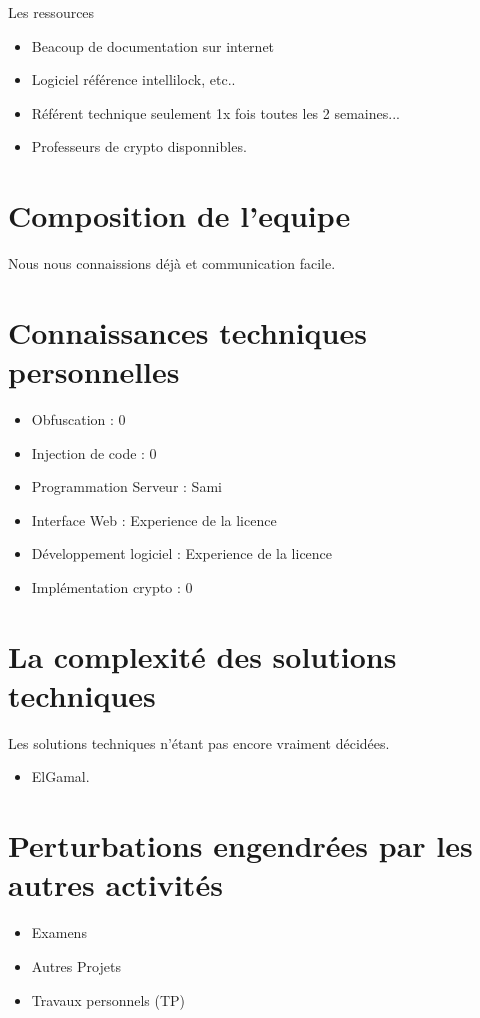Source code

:Les ressources
\begin{itemize}
	\item Beacoup de documentation sur internet
	\item Logiciel référence intellilock, etc..
	\item Référent technique seulement 1x fois toutes les 2 semaines...
	\item Professeurs de crypto disponnibles.\newline
\end{itemize}

\section{Composition de l'equipe}
Nous nous connaissions déjà et communication facile.

\section{Connaissances techniques personnelles}
\begin{itemize}
	\item Obfuscation : 0
	\item Injection de code : 0
	\item Programmation Serveur : Sami
	\item Interface Web : Experience de la licence 
	\item Développement logiciel : Experience de la licence
	\item Implémentation crypto : 0
\end{itemize}

\section{La complexité des solutions techniques}
Les solutions techniques n'étant pas encore vraiment décidées.
\begin{itemize}
	\item ElGamal.
\end{itemize}

\section{Perturbations engendrées par les autres activités}
\begin{itemize}
	\item Examens
	\item Autres Projets
	\item Travaux personnels (TP)
\end{itemize}

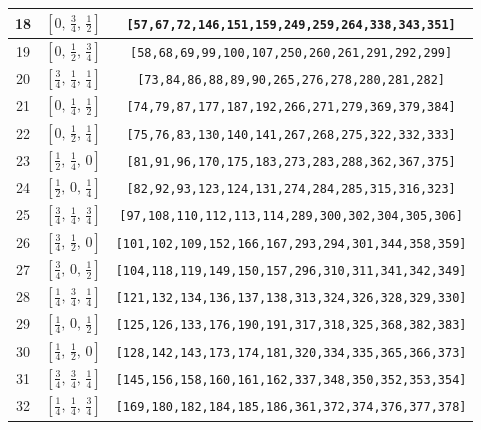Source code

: \documentclass[fleqn,8pt]{jsarticle}
\begin{document}
\begin{longtable}{ccc}
18 & $\left[ 0,\, \frac{3}{4},\, \frac{1}{2} \right]$ & {\tt [57,67,72,146,151,159,249,259,264,338,343,351]} \\ \hline
19 & $\left[ 0,\, \frac{1}{2},\, \frac{3}{4} \right]$ & {\tt [58,68,69,99,100,107,250,260,261,291,292,299]} \\ \hline
20 & $\left[ \frac{3}{4},\, \frac{1}{4},\, \frac{1}{4} \right]$ & {\tt [73,84,86,88,89,90,265,276,278,280,281,282]} \\ \hline
21 & $\left[ 0,\, \frac{1}{4},\, \frac{1}{2} \right]$ & {\tt [74,79,87,177,187,192,266,271,279,369,379,384]} \\ \hline
22 & $\left[ 0,\, \frac{1}{2},\, \frac{1}{4} \right]$ & {\tt [75,76,83,130,140,141,267,268,275,322,332,333]} \\ \hline
23 & $\left[ \frac{1}{2},\, \frac{1}{4},\, 0 \right]$ & {\tt [81,91,96,170,175,183,273,283,288,362,367,375]} \\ \hline
24 & $\left[ \frac{1}{2},\, 0,\, \frac{1}{4} \right]$ & {\tt [82,92,93,123,124,131,274,284,285,315,316,323]} \\ \hline
25 & $\left[ \frac{3}{4},\, \frac{1}{4},\, \frac{3}{4} \right]$ & {\tt [97,108,110,112,113,114,289,300,302,304,305,306]} \\ \hline
26 & $\left[ \frac{3}{4},\, \frac{1}{2},\, 0 \right]$ & {\tt [101,102,109,152,166,167,293,294,301,344,358,359]} \\ \hline
27 & $\left[ \frac{3}{4},\, 0,\, \frac{1}{2} \right]$ & {\tt [104,118,119,149,150,157,296,310,311,341,342,349]} \\ \hline
28 & $\left[ \frac{1}{4},\, \frac{3}{4},\, \frac{1}{4} \right]$ & {\tt [121,132,134,136,137,138,313,324,326,328,329,330]} \\ \hline
29 & $\left[ \frac{1}{4},\, 0,\, \frac{1}{2} \right]$ & {\tt [125,126,133,176,190,191,317,318,325,368,382,383]} \\ \hline
30 & $\left[ \frac{1}{4},\, \frac{1}{2},\, 0 \right]$ & {\tt [128,142,143,173,174,181,320,334,335,365,366,373]} \\ \hline
31 & $\left[ \frac{3}{4},\, \frac{3}{4},\, \frac{1}{4} \right]$ & {\tt [145,156,158,160,161,162,337,348,350,352,353,354]} \\ \hline
32 & $\left[ \frac{1}{4},\, \frac{1}{4},\, \frac{3}{4} \right]$ & {\tt [169,180,182,184,185,186,361,372,374,376,377,378]} \\
\end{longtable}
\renewcommand{\arraystretch}{1.2}
\end{document}
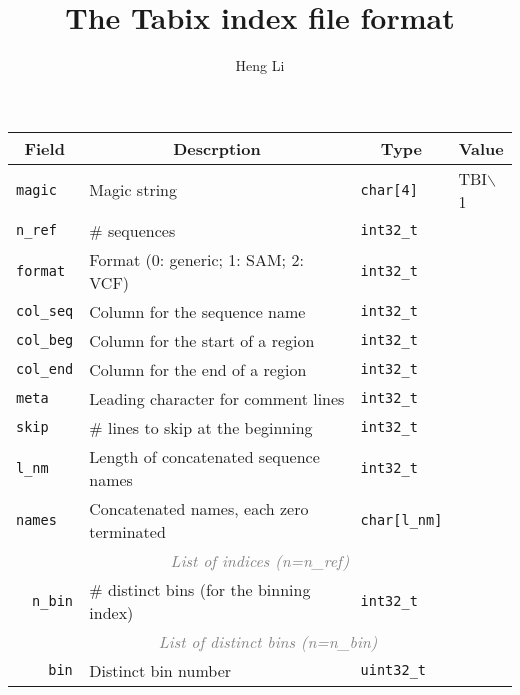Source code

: \documentclass[10pt]{article}
\begin{document}
\title{The Tabix index file format}
\author{Heng Li}
\date{}

\maketitle

\begin{center}
\begin{tabular}{|l|l|l|l|l|l|l|}
\hline
\multicolumn{4}{|c|}{\bf Field} & \multicolumn{1}{c|}{\bf Descrption} & \multicolumn{1}{c|}{\bf Type} & \multicolumn{1}{c|}{\bf Value} \\
\hline\hline
\multicolumn{4}{|l|}{\tt magic} & Magic string & {\tt char[4]} & TBI$\backslash$1 \\
\hline
\multicolumn{4}{|l|}{\tt n\_ref} & \# sequences & {\tt int32\_t} & \\
\hline
\multicolumn{4}{|l|}{\tt format} & Format (0: generic; 1: SAM; 2: VCF) & {\tt int32\_t} & \\
\hline
\multicolumn{4}{|l|}{\tt col\_seq} & Column for the sequence name & {\tt int32\_t} & \\
\hline
\multicolumn{4}{|l|}{\tt col\_beg} & Column for the start of a region & {\tt int32\_t} & \\
\hline
\multicolumn{4}{|l|}{\tt col\_end} & Column for the end of a region & {\tt int32\_t} & \\
\hline
\multicolumn{4}{|l|}{\tt meta} & Leading character for comment lines & {\tt int32\_t} & \\
\hline
\multicolumn{4}{|l|}{\tt skip} & \# lines to skip at the beginning & {\tt int32\_t} & \\
\hline
\multicolumn{4}{|l|}{\tt l\_nm} & Length of concatenated sequence names & {\tt int32\_t} & \\
\hline
\multicolumn{4}{|l|}{\tt names} & Concatenated names, each zero terminated & {\tt char[l\_nm]} & \\
\hline
\multicolumn{7}{|c|}{\textcolor{gray}{\it List of indices (n=n\_ref)}}\\
\cline{2-7}
\hspace{0.1cm} & \multicolumn{3}{l|}{\tt n\_bin} & \# distinct bins (for the binning index) & {\tt int32\_t} & \\
\cline{2-7}
 & \multicolumn{6}{c|}{\textcolor{gray}{\it List of distinct bins (n=n\_bin)}} \\
\cline{3-7}
 & \hspace{0.1cm} & \multicolumn{2}{l|}{\tt bin} & Distinct bin number & {\tt uint32\_t} & \\

\end{tabular}
\end{center}
\end{document}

• • • • •

**WHAT IS NEEDED**
The records above should be returned word for word, with every picture left out.

**SOLUTION TO THIS TASK**
Source code

:Les ressources
\begin{itemize}
	\item Beacoup de documentation sur internet
	\item Logiciel référence intellilock, etc..
	\item Référent technique seulement 1x fois toutes les 2 semaines...
	\item Professeurs de crypto disponnibles.\newline
\end{itemize}

\section{Composition de l'equipe}
Nous nous connaissions déjà et communication facile.

\section{Connaissances techniques personnelles}
\begin{itemize}
	\item Obfuscation : 0
	\item Injection de code : 0
	\item Programmation Serveur : Sami
	\item Interface Web : Experience de la licence 
	\item Développement logiciel : Experience de la licence
	\item Implémentation crypto : 0
\end{itemize}

\section{La complexité des solutions techniques}
Les solutions techniques n'étant pas encore vraiment décidées.
\begin{itemize}
	\item ElGamal.
\end{itemize}

\section{Perturbations engendrées par les autres activités}
\begin{itemize}
	\item Examens
	\item Autres Projets
	\item Travaux personnels (TP)
\end{itemize}

Source code

: \documentclass[fleqn,8pt]{jsarticle}
\begin{document}
\begin{longtable}{ccc}
18 & $\left[ 0,\, \frac{3}{4},\, \frac{1}{2} \right]$ & {\tt [57,67,72,146,151,159,249,259,264,338,343,351]} \\ \hline
19 & $\left[ 0,\, \frac{1}{2},\, \frac{3}{4} \right]$ & {\tt [58,68,69,99,100,107,250,260,261,291,292,299]} \\ \hline
20 & $\left[ \frac{3}{4},\, \frac{1}{4},\, \frac{1}{4} \right]$ & {\tt [73,84,86,88,89,90,265,276,278,280,281,282]} \\ \hline
21 & $\left[ 0,\, \frac{1}{4},\, \frac{1}{2} \right]$ & {\tt [74,79,87,177,187,192,266,271,279,369,379,384]} \\ \hline
22 & $\left[ 0,\, \frac{1}{2},\, \frac{1}{4} \right]$ & {\tt [75,76,83,130,140,141,267,268,275,322,332,333]} \\ \hline
23 & $\left[ \frac{1}{2},\, \frac{1}{4},\, 0 \right]$ & {\tt [81,91,96,170,175,183,273,283,288,362,367,375]} \\ \hline
24 & $\left[ \frac{1}{2},\, 0,\, \frac{1}{4} \right]$ & {\tt [82,92,93,123,124,131,274,284,285,315,316,323]} \\ \hline
25 & $\left[ \frac{3}{4},\, \frac{1}{4},\, \frac{3}{4} \right]$ & {\tt [97,108,110,112,113,114,289,300,302,304,305,306]} \\ \hline
26 & $\left[ \frac{3}{4},\, \frac{1}{2},\, 0 \right]$ & {\tt [101,102,109,152,166,167,293,294,301,344,358,359]} \\ \hline
27 & $\left[ \frac{3}{4},\, 0,\, \frac{1}{2} \right]$ & {\tt [104,118,119,149,150,157,296,310,311,341,342,349]} \\ \hline
28 & $\left[ \frac{1}{4},\, \frac{3}{4},\, \frac{1}{4} \right]$ & {\tt [121,132,134,136,137,138,313,324,326,328,329,330]} \\ \hline
29 & $\left[ \frac{1}{4},\, 0,\, \frac{1}{2} \right]$ & {\tt [125,126,133,176,190,191,317,318,325,368,382,383]} \\ \hline
30 & $\left[ \frac{1}{4},\, \frac{1}{2},\, 0 \right]$ & {\tt [128,142,143,173,174,181,320,334,335,365,366,373]} \\ \hline
31 & $\left[ \frac{3}{4},\, \frac{3}{4},\, \frac{1}{4} \right]$ & {\tt [145,156,158,160,161,162,337,348,350,352,353,354]} \\ \hline
32 & $\left[ \frac{1}{4},\, \frac{1}{4},\, \frac{3}{4} \right]$ & {\tt [169,180,182,184,185,186,361,372,374,376,377,378]} \\
\end{longtable}
\renewcommand{\arraystretch}{1.2}
\end{document}
Source code

: \documentclass[10pt]{article}
\begin{document}
\title{The Tabix index file format}
\author{Heng Li}
\date{}

\maketitle

\begin{center}
\begin{tabular}{|l|l|l|l|l|l|l|}
\hline
\multicolumn{4}{|c|}{\bf Field} & \multicolumn{1}{c|}{\bf Descrption} & \multicolumn{1}{c|}{\bf Type} & \multicolumn{1}{c|}{\bf Value} \\
\hline\hline
\multicolumn{4}{|l|}{\tt magic} & Magic string & {\tt char[4]} & TBI$\backslash$1 \\
\hline
\multicolumn{4}{|l|}{\tt n\_ref} & \# sequences & {\tt int32\_t} & \\
\hline
\multicolumn{4}{|l|}{\tt format} & Format (0: generic; 1: SAM; 2: VCF) & {\tt int32\_t} & \\
\hline
\multicolumn{4}{|l|}{\tt col\_seq} & Column for the sequence name & {\tt int32\_t} & \\
\hline
\multicolumn{4}{|l|}{\tt col\_beg} & Column for the start of a region & {\tt int32\_t} & \\
\hline
\multicolumn{4}{|l|}{\tt col\_end} & Column for the end of a region & {\tt int32\_t} & \\
\hline
\multicolumn{4}{|l|}{\tt meta} & Leading character for comment lines & {\tt int32\_t} & \\
\hline
\multicolumn{4}{|l|}{\tt skip} & \# lines to skip at the beginning & {\tt int32\_t} & \\
\hline
\multicolumn{4}{|l|}{\tt l\_nm} & Length of concatenated sequence names & {\tt int32\_t} & \\
\hline
\multicolumn{4}{|l|}{\tt names} & Concatenated names, each zero terminated & {\tt char[l\_nm]} & \\
\hline
\multicolumn{7}{|c|}{\textcolor{gray}{\it List of indices (n=n\_ref)}}\\
\cline{2-7}
\hspace{0.1cm} & \multicolumn{3}{l|}{\tt n\_bin} & \# distinct bins (for the binning index) & {\tt int32\_t} & \\
\cline{2-7}
 & \multicolumn{6}{c|}{\textcolor{gray}{\it List of distinct bins (n=n\_bin)}} \\
\cline{3-7}
 & \hspace{0.1cm} & \multicolumn{2}{l|}{\tt bin} & Distinct bin number & {\tt uint32\_t} & \\

\end{tabular}
\end{center}
\end{document}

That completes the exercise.